Requirement
Those lines of the data that hold the word "Sequential" are to be copied out.

Data for this task
+--

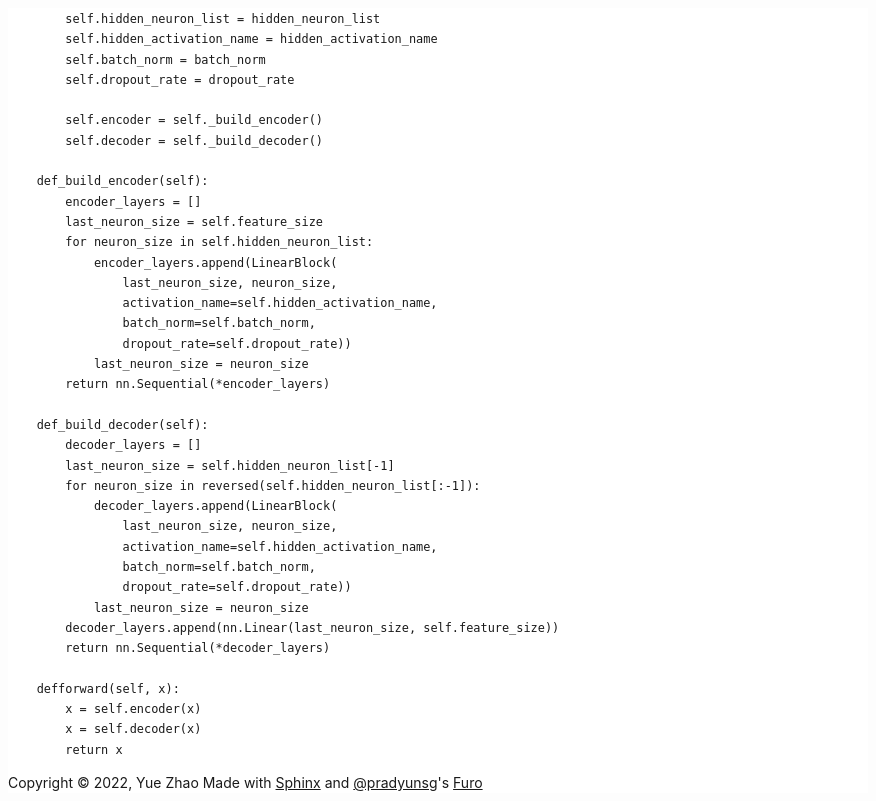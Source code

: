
 ```
        self.hidden_neuron_list = hidden_neuron_list
        self.hidden_activation_name = hidden_activation_name
        self.batch_norm = batch_norm
        self.dropout_rate = dropout_rate

        self.encoder = self._build_encoder()
        self.decoder = self._build_decoder()

    def_build_encoder(self):
        encoder_layers = []
        last_neuron_size = self.feature_size
        for neuron_size in self.hidden_neuron_list:
            encoder_layers.append(LinearBlock(
                last_neuron_size, neuron_size,
                activation_name=self.hidden_activation_name,
                batch_norm=self.batch_norm,
                dropout_rate=self.dropout_rate))
            last_neuron_size = neuron_size
        return nn.Sequential(*encoder_layers)

    def_build_decoder(self):
        decoder_layers = []
        last_neuron_size = self.hidden_neuron_list[-1]
        for neuron_size in reversed(self.hidden_neuron_list[:-1]):
            decoder_layers.append(LinearBlock(
                last_neuron_size, neuron_size,
                activation_name=self.hidden_activation_name,
                batch_norm=self.batch_norm,
                dropout_rate=self.dropout_rate))
            last_neuron_size = neuron_size
        decoder_layers.append(nn.Linear(last_neuron_size, self.feature_size))
        return nn.Sequential(*decoder_layers)

    defforward(self, x):
        x = self.encoder(x)
        x = self.decoder(x)
        return x

```

Copyright © 2022, Yue Zhao 
Made with [Sphinx](https://www.sphinx-doc.org/) and [@pradyunsg](https://pradyunsg.me)'s [Furo](https://github.com/pradyunsg/furo)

+--

Written response
        return nn.Sequential(*encoder_layers)
        return nn.Sequential(*decoder_layers)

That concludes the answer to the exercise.